Forum Moderators: Robert Charlton & goodroi
We have noticed a very large fall-off in Google's spidering of our sites since Sunday. This is happening across two sites, each runs on its own server farm. We are hosted at RackSpace.
We normally get a huge amount of spidering on a daily basis, in the range of 500K to 800K pages spidered daily. It was running ~700K and then dropped down to <20K over the last couple days. Our page rendering times are well within our normal range. We have made no changes to our load balancer.
Is anyone else seeing a similar pattern?
Thanks!
Greg
there is no practical way that I know of to compare cache dates
The number of pages is not really significant - you can still get a sample worth monitoring and even a statistically valid sample from a relatively small amount of dates.
You can check a pattern of pages like home >> category >> subcategory >> page and use that as the basis to figure out the caching cycle your site has.
To my mind, there's a process involved in figuring this out:
- Check that the spidering data is valid (how are you measuring - can we rely on this data?)
- If the data is valid, determine the affected pages (should be part of the measuring process, or at least the data should be collected)
- See if there has been any other impact on the affected pages
As you work through such a process, it often becomes clear where (if at all) any issue worth addressing lies.
1) Our spidering data is captured from the our server logs and then post processed in order to separate out the various bots. We then cross-correlate our firgures to what Google reports in the WMT console to ensure that our data is within the same range as what Google reports(it is). We have been doing this now for about 5 years.

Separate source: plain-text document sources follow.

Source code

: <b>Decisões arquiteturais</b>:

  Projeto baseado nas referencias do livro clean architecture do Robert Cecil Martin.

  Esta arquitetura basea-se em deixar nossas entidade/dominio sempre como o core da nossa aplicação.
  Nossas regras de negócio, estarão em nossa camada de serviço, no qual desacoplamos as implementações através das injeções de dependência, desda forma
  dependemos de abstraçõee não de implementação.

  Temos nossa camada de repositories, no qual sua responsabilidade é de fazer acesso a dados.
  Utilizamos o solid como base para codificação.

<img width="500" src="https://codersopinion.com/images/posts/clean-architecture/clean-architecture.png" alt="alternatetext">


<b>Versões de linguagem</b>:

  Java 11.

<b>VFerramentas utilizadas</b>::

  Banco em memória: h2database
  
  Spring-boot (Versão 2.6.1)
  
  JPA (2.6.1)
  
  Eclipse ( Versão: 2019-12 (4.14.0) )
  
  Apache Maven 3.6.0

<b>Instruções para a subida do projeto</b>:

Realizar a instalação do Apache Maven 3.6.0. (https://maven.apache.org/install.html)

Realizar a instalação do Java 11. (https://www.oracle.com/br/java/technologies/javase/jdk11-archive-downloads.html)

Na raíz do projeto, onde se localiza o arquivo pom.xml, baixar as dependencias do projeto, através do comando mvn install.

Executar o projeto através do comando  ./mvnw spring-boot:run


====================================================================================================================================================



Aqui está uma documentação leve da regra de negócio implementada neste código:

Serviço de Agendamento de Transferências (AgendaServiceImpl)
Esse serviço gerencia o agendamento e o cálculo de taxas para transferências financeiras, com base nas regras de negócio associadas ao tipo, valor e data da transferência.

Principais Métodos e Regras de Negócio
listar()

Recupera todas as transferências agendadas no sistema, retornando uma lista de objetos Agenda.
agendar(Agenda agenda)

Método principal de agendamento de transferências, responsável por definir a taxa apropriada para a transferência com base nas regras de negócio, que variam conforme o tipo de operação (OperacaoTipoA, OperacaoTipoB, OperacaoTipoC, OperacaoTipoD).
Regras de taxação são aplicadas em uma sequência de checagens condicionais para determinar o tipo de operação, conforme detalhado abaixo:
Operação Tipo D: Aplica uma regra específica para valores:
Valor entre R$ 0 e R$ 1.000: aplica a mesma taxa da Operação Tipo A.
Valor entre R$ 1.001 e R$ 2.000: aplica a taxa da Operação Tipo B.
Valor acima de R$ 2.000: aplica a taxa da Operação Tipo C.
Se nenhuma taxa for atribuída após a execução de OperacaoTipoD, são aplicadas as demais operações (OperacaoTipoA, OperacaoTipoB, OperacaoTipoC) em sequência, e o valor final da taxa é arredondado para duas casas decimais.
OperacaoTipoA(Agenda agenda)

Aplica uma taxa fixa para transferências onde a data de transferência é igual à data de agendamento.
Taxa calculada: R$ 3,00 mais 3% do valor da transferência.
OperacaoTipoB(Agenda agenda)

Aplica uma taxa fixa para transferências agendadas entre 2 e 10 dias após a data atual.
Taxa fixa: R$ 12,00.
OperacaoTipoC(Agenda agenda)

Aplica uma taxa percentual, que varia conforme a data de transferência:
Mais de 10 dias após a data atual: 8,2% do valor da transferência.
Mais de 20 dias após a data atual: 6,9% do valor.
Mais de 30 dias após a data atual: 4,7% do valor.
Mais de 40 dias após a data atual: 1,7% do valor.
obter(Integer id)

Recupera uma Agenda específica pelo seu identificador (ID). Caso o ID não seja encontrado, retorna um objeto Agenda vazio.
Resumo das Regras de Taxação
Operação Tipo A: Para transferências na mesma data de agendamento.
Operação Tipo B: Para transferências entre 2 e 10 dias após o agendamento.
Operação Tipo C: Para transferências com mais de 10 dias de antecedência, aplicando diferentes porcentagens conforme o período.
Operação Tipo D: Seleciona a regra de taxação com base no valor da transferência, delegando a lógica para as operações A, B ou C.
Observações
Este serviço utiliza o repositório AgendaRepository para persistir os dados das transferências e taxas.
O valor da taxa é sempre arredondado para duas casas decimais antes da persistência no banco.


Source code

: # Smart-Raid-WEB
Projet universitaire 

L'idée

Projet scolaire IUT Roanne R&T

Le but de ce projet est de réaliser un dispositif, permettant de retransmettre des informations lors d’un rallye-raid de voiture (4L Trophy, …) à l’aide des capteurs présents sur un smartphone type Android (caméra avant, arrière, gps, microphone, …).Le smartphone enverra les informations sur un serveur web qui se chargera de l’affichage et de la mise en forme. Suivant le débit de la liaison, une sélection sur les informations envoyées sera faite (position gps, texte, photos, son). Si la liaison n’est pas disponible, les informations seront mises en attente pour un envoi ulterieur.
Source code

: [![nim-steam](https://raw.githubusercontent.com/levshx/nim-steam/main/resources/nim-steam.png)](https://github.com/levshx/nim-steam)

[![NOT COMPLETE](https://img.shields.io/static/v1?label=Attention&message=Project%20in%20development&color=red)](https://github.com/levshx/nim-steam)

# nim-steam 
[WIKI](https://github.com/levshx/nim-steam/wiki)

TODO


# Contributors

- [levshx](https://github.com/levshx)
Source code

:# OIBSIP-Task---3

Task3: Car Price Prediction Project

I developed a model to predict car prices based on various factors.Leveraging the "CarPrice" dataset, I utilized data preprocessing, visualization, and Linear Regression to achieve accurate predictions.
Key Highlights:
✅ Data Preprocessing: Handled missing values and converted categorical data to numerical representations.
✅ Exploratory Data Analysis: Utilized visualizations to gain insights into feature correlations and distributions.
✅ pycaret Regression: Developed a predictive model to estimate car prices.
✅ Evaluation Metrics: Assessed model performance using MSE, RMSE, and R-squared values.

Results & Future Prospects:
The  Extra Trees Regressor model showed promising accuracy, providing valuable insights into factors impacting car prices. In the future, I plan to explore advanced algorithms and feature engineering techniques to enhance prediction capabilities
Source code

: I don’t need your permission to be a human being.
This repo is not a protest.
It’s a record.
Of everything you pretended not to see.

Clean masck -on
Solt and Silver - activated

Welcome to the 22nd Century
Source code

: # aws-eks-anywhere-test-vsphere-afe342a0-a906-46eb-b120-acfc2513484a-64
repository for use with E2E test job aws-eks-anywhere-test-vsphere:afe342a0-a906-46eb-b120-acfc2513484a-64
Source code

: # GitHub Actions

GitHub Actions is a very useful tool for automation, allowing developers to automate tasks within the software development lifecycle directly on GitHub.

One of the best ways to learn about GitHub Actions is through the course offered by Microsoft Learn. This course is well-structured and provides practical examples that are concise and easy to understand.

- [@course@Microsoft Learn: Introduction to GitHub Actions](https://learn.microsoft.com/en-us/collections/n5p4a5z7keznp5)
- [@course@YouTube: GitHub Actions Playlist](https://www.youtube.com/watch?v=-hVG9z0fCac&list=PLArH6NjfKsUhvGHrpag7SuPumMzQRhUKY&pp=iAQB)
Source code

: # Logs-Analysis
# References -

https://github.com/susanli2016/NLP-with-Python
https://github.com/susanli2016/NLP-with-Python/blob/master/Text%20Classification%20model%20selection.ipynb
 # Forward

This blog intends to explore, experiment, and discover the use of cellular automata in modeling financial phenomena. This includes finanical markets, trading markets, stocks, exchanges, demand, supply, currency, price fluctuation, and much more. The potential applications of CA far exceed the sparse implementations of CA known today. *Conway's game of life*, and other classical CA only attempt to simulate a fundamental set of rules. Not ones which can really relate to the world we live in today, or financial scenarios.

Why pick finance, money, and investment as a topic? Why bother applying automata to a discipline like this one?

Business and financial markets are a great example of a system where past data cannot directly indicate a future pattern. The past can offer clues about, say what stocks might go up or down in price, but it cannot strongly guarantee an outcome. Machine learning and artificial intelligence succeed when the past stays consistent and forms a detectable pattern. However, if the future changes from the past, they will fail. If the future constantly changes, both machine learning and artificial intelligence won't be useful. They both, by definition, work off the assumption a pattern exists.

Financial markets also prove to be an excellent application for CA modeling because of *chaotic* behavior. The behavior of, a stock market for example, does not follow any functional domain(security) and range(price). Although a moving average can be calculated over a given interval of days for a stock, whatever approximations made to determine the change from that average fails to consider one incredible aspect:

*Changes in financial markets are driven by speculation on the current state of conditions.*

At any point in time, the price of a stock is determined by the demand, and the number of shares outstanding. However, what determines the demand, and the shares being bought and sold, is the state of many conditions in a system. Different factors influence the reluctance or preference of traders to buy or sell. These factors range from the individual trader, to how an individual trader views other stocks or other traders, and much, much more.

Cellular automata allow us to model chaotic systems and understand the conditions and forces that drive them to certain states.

2) Since we do not have a process that goes out and looks at a sample set of pages to see their cache timestamp and to measure how often those are updated, I don't know how this would be useful for the current situation. It makes sense to set this up to monitor results going forward.
Thanks
Greg
The way I interpret your question is that Google is spidering less than in the past few months, and should this be something to be concerned about.
With that much data, you should be able to see whether this change fits within standard deviation, and so is not something to be unduly concerned about - the sort of pattern g1smd mentions.
If you can connect it with some kind of quality statistic (ranging from cache date all the way up to conversions) you can judge if it has had any impact worth responding to.
Remember that on a busy forum such as this one, and on an index of billions of pages, lots of people will be experiencing less frequent spidering at the same time as you, but that doesn't necessarily mean that the causes are the same.
Our spidering started picking up steam again late yesterday, so it looks like things are on the mend.
Andy-
This was WAY out of the standard deviation. Our normal range is 600K to 900K pages spidered a day. On some very rare occasions (like 2x per year) that might drop to 200K, but what we saw on Sunday and Monday was 20K. So we are talking several standard deviations off.
However, as mentioned above and consistent with eeek's experience, things are turning back up again.
Thanks!
Greg
regards,
KMS11